[BusyBox] init difficulties

Brett Hunt bhunt at myrealbox.com
Thu Oct 9 15:23:54 UTC 2003


Steve,

You may be interested in an option found an some editors that show 
whitespace. For example, in vim I use the command
:set list
to show all whitespace characters. A '$' is placed at the end of lines, 
dots show trailing characters, etc. You can turn it off using
:set nolist

I work in a mixed Lin/Win dev environment and this has been invaluable 
for editing makefiles, python, and scripts to find errors.
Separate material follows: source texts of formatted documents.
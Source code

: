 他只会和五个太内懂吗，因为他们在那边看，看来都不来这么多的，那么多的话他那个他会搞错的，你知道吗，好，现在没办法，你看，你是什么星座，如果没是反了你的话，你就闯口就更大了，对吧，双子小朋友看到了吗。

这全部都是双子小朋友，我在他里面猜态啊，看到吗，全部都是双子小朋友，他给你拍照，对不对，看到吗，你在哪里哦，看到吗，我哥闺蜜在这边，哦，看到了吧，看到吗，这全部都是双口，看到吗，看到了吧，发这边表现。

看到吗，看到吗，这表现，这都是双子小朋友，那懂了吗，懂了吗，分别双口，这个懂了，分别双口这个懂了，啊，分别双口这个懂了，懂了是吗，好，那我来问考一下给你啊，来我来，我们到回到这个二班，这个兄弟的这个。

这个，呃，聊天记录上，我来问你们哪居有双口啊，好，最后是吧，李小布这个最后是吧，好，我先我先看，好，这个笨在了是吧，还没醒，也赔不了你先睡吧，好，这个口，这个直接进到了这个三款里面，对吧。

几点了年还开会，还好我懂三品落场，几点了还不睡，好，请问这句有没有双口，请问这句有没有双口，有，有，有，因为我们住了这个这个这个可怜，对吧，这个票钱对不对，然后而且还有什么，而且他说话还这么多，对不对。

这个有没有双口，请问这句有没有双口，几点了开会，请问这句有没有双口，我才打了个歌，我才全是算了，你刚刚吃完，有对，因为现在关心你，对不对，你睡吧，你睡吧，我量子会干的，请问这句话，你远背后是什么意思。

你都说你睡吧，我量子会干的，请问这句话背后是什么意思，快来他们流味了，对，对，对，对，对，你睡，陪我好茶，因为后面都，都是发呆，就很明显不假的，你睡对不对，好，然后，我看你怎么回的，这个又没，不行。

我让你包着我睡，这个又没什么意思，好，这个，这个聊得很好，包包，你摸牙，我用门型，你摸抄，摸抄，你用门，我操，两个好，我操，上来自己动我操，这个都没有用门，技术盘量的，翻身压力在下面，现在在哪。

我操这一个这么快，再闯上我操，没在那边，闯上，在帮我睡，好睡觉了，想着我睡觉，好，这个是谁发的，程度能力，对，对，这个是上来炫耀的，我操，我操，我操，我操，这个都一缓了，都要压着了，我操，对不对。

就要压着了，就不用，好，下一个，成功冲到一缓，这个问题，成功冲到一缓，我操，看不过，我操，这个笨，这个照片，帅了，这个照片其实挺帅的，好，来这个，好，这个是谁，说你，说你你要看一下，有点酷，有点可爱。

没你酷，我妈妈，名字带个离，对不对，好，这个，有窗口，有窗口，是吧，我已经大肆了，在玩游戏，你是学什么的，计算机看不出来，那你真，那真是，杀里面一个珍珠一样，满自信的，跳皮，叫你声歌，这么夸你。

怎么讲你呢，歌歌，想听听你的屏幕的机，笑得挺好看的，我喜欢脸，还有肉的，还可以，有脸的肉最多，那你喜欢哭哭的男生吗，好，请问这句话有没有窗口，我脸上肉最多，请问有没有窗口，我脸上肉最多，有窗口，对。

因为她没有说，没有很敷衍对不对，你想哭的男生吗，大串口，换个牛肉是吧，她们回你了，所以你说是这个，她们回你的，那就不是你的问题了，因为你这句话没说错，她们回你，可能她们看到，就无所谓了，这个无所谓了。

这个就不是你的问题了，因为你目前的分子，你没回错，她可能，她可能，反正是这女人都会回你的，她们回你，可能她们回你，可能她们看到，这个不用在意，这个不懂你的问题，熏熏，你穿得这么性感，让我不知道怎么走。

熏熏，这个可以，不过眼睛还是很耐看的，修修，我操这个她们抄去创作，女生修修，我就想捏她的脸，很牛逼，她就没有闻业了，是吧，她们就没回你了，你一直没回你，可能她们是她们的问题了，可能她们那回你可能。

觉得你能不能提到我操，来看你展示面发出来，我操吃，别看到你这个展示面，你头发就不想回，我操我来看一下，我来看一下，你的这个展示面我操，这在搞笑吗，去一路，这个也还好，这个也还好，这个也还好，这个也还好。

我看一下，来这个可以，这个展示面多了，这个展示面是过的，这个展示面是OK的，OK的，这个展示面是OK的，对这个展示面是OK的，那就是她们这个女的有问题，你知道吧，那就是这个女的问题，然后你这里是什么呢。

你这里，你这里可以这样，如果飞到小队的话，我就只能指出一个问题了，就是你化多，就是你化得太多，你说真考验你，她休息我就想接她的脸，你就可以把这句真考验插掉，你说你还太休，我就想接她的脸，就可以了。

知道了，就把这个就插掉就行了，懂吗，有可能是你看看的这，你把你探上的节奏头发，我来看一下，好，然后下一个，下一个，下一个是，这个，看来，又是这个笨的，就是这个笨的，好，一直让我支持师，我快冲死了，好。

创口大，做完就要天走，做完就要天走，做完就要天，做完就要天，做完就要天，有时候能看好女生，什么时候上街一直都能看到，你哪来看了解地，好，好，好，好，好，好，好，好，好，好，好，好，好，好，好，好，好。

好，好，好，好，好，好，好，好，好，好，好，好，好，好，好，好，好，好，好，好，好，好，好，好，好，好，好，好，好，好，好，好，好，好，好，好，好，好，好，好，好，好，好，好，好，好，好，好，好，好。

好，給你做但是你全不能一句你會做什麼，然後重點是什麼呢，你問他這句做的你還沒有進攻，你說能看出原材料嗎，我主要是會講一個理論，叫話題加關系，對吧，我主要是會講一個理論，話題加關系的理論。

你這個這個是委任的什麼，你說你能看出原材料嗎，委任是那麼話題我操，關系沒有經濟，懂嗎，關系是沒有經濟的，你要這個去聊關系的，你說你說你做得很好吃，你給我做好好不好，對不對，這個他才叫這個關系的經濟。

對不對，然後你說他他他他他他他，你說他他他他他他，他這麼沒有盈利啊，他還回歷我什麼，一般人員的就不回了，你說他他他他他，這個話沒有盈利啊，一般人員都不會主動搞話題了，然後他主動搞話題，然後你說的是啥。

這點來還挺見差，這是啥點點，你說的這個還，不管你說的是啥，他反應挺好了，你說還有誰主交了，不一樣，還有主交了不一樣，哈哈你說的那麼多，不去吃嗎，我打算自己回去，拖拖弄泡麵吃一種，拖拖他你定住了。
Another 
helpful thing has been
:set ff?
to see what the file format (ff) is set to: unix, dos, mac.
Then, if it is incorrect, a real problem for scripts, I set it and save 
the file again
:set ff=unix
:w
This has helped 'fix' broken scripts more times than I can count.

HTH,
Brett

Steven P Valliere wrote:
> If anyone cares, it turned out that most of my
> init script problems were due to the fact that
> the shell apparently treats some invisible/
> non-printable control characters as valid file
> (and/or directory) name characters and consequently
> was unable to find some things because some invisible
> junk was glommed onto the end of the lines.
> 
> I retyped the entire scripts (using ed directly on
> my target machine) and they work fine now.  Sigh.
> 
> I have some comments/thoughts for developers:
> 
> 1. I cannot think of any time that one SHOULDN'T
>    remove trailing whitespace from input lines --
>    whether from the command line itself or when
>    reading a script.
> 
> 2. Why would ANY character < 0x20 (space) be valid
>    in a file or directory name?
> 
> 3. Error messages that actually mean something
>    would also be a HUGE help.  For example, when
>    ash tried to execute a script but there was
>    invisible garbage at the end of #!/bin/sh it
>    simply reported 'File not found' (or something
>    to that effect) implying that the SCRIPT was
>    not found.  It REALLY should show the name of
>    the file it was looking for.  And insmod was
>    reporting .o: module cannot be located (or
>    again, something similar).  Needless to say,
>    I didn't have a single entry reading 'insmod .o'
>    to the error was much less than helpful.  In
>    fact, the error stripped the filename itself AND
>    the trailing garbage -- which would've instantly
>    illustrated the problem.
> 
> OK, I'll shut up now.
> Not that anyone's listening anyway.